_Supplied information:_
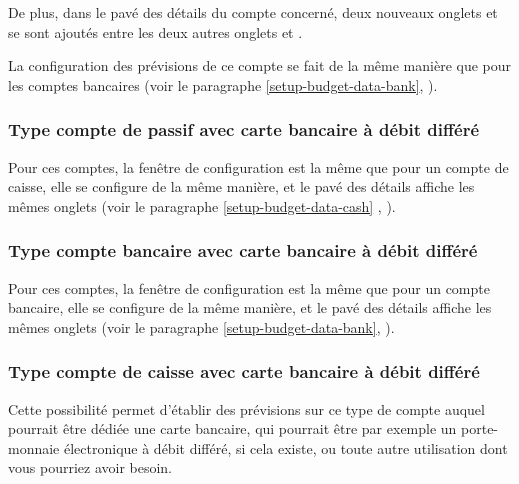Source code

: De plus, dans le pavé des détails du compte concerné, deux nouveaux onglets  et  se sont ajoutés entre les deux autres onglets  et .

La configuration des prévisions de ce compte se fait de la même manière que pour les comptes bancaires (voir le paragraphe \vref{setup-budget-data-bank}, ).



\subsubsection{Type compte de passif avec carte bancaire à débit différé\label{setup-budget-data-liabilityWithCard}}

Pour ces comptes, la fenêtre de configuration est la même que pour un compte de caisse, elle se configure de la même manière, et le pavé des détails affiche les mêmes onglets (voir le paragraphe \vref{setup-budget-data-cash} , ).

\ifIllustration
\newpage
\fi


\subsubsection{Type compte bancaire avec carte bancaire à débit différé\label{setup-budget-data-bankWithCard}}

Pour ces comptes, la fenêtre de configuration est la même que pour un compte bancaire, elle se configure de la même manière, et le pavé des détails affiche les mêmes onglets (voir le paragraphe \vref{setup-budget-data-bank}, ).


\subsubsection{Type compte de caisse avec carte bancaire à débit différé\label{setup-budget-data-cashWithCard}}

Cette possibilité permet d'établir des prévisions sur ce type de compte auquel pourrait être dédiée une carte bancaire, qui pourrait être par exemple un porte-monnaie électronique à débit différé, si cela existe, ou toute autre utilisation dont vous pourriez avoir besoin.

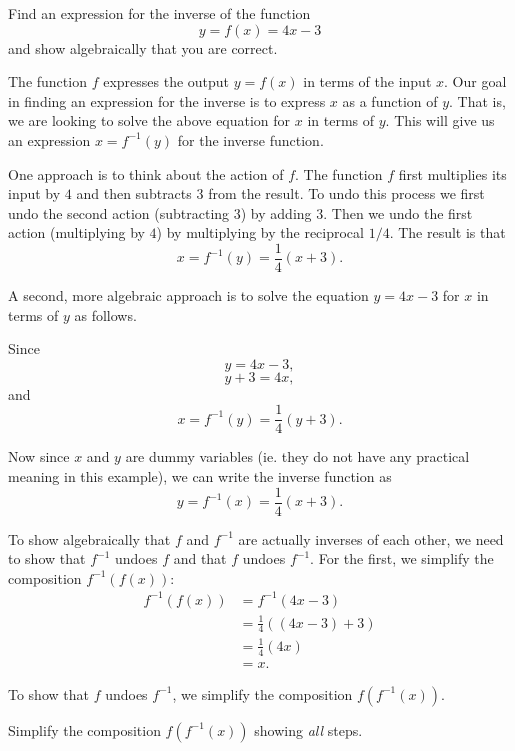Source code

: \documentclass{ximera}
\begin{document}
\begin{example}  \label{Ex:4577hhhh}
Find an expression for the inverse of the function
\[
    y= f(x) = 4x -3 
\]
and show algebraically that you are correct.

\begin{explanation}
The function $f$ expresses the output $y=f(x)$ in terms of the input $x$. Our goal in finding an expression for the inverse is to express  $x$ as a function of $y$. That is, we are looking to solve the above equation for $x$ in terms of $y$. This will give us an expression $x=f^{-1}(y)$ for the inverse function. 

One approach is to think about the action of $f$. The function $f$ first multiplies its input by $4$ and then subtracts $3$ from the result. To undo this process we first undo the second action (subtracting $3$) by adding $3$. Then we undo the first action (multiplying by $4$) by multiplying by the reciprocal $1/4$. The result is that
\[
     x =    f^{-1}(y) = \frac{1}{4} \left( x+3 \right) .
\] 

A second, more algebraic approach is to solve the equation $y=4x-3$ for $x$ in terms of $y$ as follows.

Since 
\[
    y = 4x - 3, 
\]
\[
         y + 3 = 4x ,
\]
and
\[
    x = f^{-1}(y) = \frac{1}{4}\left( y + 3 \right) .
\]

Now since $x$ and $y$ are dummy variables (ie. they do not have any practical meaning in this example), we can write the inverse function as 
\[
       y = f^{-1}(x) =  \frac{1}{4}\left( x+3 \right) .
\]

To show algebraically that $f$ and $f^{-1}$ are actually inverses of each other, we need to show that $f^{-1}$ undoes $f$ and that $f$ undoes $f^{-1}$. For the first, we simplify the composition $f^{-1}(f(x))$:
\begin{align*}
        f^{-1}(f(x)) &= f^{-1}(4x-3) \\
                          &= \frac{1}{4}\left( (4x-3)+3 \right) \\
                          &= \frac{1}{4}\left( 4x \right) \\
                          &= x .
\end{align*}

To show that $f$ undoes $f^{-1}$, we simplify the composition $f(f^{-1}(x))$.

\begin{question}  \label{Q343fggg}
Simplify the composition $f(f^{-1}(x))$ showing \emph{all} steps.
\end{question}
\end{explanation}
\end{example}
\end{document}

_Problem statement:_
Looking through the data above, copy out each line in which the string "expression" occurs.

_Exercise response:_
Find an expression for the inverse of the function
The function $f$ expresses the output $y=f(x)$ in terms of the input $x$. Our goal in finding an expression for the inverse is to express  $x$ as a function of $y$. That is, we are looking to solve the above equation for $x$ in terms of $y$. This will give us an expression $x=f^{-1}(y)$ for the inverse function. 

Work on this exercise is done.